The Central African Backbone (CAB) is a fiber-optic Internet backbone connecting the countries of the Economic Community of Central African States (ECCAS) in Africa via high speed internet. The countries included in the CAB project are: Cameroon, the Central African Republic, Chad, Democratic Republic of the Congo, Gabon, Republic of the Congo and São Tomé and Príncipe. It's split up into five phases, each phase focusing on the fibre rollout in one or more countries.

List of CAB phases

Funding
The project is funded by a loan from the World Bank, initially estimated at $160 million USD. As of 2015, total World Bank funding for the project is at $206 million USD, and the total project cost, including financing from other sources than the World Bank, is estimated at $273 million USD.

CAB in Cameroon
In Cameroon the CAB runs from the coast, through the capital of Yaoundé, to the north east where it meets up with the Chadian part of the backbone.

CAB in Central African Republic
The deployment of the CAB in the Central African Republic was slowed down by the political instability in 2012-2013. It runs from Chad in the north to the capital of Bangui.

CAB in Chad
In Chad the CAB runs from N'Djamena towards the south where it forks off in two directions, one towards Cameroon and one towards the Central African Republic.

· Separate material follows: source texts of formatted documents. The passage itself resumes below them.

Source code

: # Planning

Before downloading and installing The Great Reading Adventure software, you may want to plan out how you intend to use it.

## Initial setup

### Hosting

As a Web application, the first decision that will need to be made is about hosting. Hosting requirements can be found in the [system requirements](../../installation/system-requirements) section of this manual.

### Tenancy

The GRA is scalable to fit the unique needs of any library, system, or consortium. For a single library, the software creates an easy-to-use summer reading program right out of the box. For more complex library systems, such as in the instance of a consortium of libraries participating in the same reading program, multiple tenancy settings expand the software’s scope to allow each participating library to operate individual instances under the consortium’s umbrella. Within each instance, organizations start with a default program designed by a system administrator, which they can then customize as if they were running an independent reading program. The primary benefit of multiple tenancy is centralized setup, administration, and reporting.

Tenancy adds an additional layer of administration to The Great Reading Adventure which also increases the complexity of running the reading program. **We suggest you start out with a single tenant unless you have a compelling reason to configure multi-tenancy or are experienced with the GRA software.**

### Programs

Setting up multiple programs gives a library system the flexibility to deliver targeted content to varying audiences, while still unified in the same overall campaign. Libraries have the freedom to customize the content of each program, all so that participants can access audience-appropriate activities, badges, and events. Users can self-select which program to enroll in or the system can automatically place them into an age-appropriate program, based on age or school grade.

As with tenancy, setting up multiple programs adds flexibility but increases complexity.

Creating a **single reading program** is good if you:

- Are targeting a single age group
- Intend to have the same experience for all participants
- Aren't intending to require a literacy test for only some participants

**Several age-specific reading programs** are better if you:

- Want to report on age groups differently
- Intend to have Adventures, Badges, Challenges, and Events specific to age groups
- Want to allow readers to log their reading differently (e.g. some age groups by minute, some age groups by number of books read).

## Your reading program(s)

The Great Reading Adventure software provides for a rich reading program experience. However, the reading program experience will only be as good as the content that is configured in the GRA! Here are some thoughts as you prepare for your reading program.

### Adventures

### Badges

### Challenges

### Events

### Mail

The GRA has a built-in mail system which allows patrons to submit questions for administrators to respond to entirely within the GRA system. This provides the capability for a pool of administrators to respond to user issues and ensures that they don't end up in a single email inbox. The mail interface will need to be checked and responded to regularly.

CAB in Democratic Republic of the Congo
In Democratic Republic of the Congo the CAB will run from Kinshasa to Lubumbashi and Kisangani.

CAB in Gabon
In Gabon the CAB runs from Libreville to Franceville, and from thereon it splits in two directions, one towards Lékoni and another towards Koulamoutou.

CAB in Republic of the Congo
In Republic of the Congo the CAB runs from the port city of Pointe-Noire to Brazzaville, and from thereon north to Ouesso.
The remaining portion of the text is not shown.